- [PROBLEM TO WORK ON]
In the lines below, output everything from the first line through the line containing "RT @27point7: un" exactly as it is. Pictures are not part of the output.
[SOURCE MATERIAL Boundary: Start]
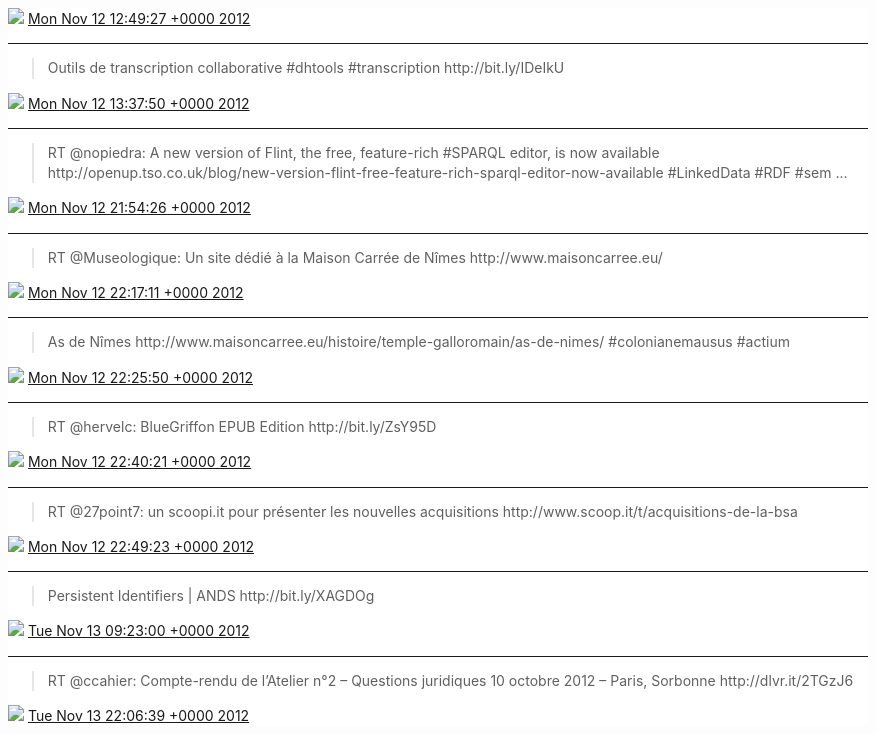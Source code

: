 <img src="../../media/tweet.ico" width="12" /> [Mon Nov 12 12:49:27 +0000 2012](https://twitter.com/regisrob/status/267972375671369728)

----

> Outils de transcription collaborative \#dhtools \#transcription http://bit\.ly/IDeIkU

<img src="../../media/tweet.ico" width="12" /> [Mon Nov 12 13:37:50 +0000 2012](https://twitter.com/regisrob/status/267984550691471362)

----

> RT @nopiedra: A new version of Flint, the free, feature\-rich \#SPARQL editor, is now available  
> http://openup\.tso\.co\.uk/blog/new\-version\-flint\-free\-feature\-rich\-sparql\-editor\-now\-available \#LinkedData \#RDF \#sem \.\.\.

<img src="../../media/tweet.ico" width="12" /> [Mon Nov 12 21:54:26 +0000 2012](https://twitter.com/regisrob/status/268109523397517312)

----

> RT @Museologique: Un site dédié à la Maison Carrée de Nîmes http://www\.maisoncarree\.eu/

<img src="../../media/tweet.ico" width="12" /> [Mon Nov 12 22:17:11 +0000 2012](https://twitter.com/regisrob/status/268115250971283456)

----

> As de Nîmes http://www\.maisoncarree\.eu/histoire/temple\-galloromain/as\-de\-nimes/ \#colonianemausus \#actium

<img src="../../media/tweet.ico" width="12" /> [Mon Nov 12 22:25:50 +0000 2012](https://twitter.com/regisrob/status/268117427555033088)

----

> RT @hervelc: BlueGriffon EPUB Edition http://bit\.ly/ZsY95D

<img src="../../media/tweet.ico" width="12" /> [Mon Nov 12 22:40:21 +0000 2012](https://twitter.com/regisrob/status/268121081443930112)

----

> RT @27point7: un scoopi\.it pour présenter les nouvelles acquisitions http://www\.scoop\.it/t/acquisitions\-de\-la\-bsa

<img src="../../media/tweet.ico" width="12" /> [Mon Nov 12 22:49:23 +0000 2012](https://twitter.com/regisrob/status/268123352865075200)

----

> Persistent Identifiers \| ANDS http://bit\.ly/XAGDOg

<img src="../../media/tweet.ico" width="12" /> [Tue Nov 13 09:23:00 +0000 2012](https://twitter.com/regisrob/status/268282807833477120)

----

> RT @ccahier: Compte\-rendu de l’Atelier n°2 – Questions juridiques 10 octobre 2012 – Paris, Sorbonne http://dlvr\.it/2TGzJ6

<img src="../../media/tweet.ico" width="12" /> [Tue Nov 13 22:06:39 +0000 2012](https://twitter.com/regisrob/status/268474985604083712)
[SOURCE MATERIAL Boundary: End]
- [SOLUTION TO THIS PROBLEM]
Source code

: <img src="../../media/tweet.ico" width="12" /> [Mon Nov 12 12:49:27 +0000 2012](https://twitter.com/regisrob/status/267972375671369728)

----

> Outils de transcription collaborative \#dhtools \#transcription http://bit\.ly/IDeIkU

<img src="../../media/tweet.ico" width="12" /> [Mon Nov 12 13:37:50 +0000 2012](https://twitter.com/regisrob/status/267984550691471362)

----

> RT @nopiedra: A new version of Flint, the free, feature\-rich \#SPARQL editor, is now available  
> http://openup\.tso\.co\.uk/blog/new\-version\-flint\-free\-feature\-rich\-sparql\-editor\-now\-available \#LinkedData \#RDF \#sem \.\.\.

<img src="../../media/tweet.ico" width="12" /> [Mon Nov 12 21:54:26 +0000 2012](https://twitter.com/regisrob/status/268109523397517312)

----

> RT @Museologique: Un site dédié à la Maison Carrée de Nîmes http://www\.maisoncarree\.eu/

<img src="../../media/tweet.ico" width="12" /> [Mon Nov 12 22:17:11 +0000 2012](https://twitter.com/regisrob/status/268115250971283456)

----

> As de Nîmes http://www\.maisoncarree\.eu/histoire/temple\-galloromain/as\-de\-nimes/ \#colonianemausus \#actium

<img src="../../media/tweet.ico" width="12" /> [Mon Nov 12 22:25:50 +0000 2012](https://twitter.com/regisrob/status/268117427555033088)

----

> RT @hervelc: BlueGriffon EPUB Edition http://bit\.ly/ZsY95D

<img src="../../media/tweet.ico" width="12" /> [Mon Nov 12 22:40:21 +0000 2012](https://twitter.com/regisrob/status/268121081443930112)

----

> RT @27point7: un scoopi\.it pour présenter les nouvelles acquisitions http://www\.scoop\.it/t/acquisitions\-de\-la\-bsa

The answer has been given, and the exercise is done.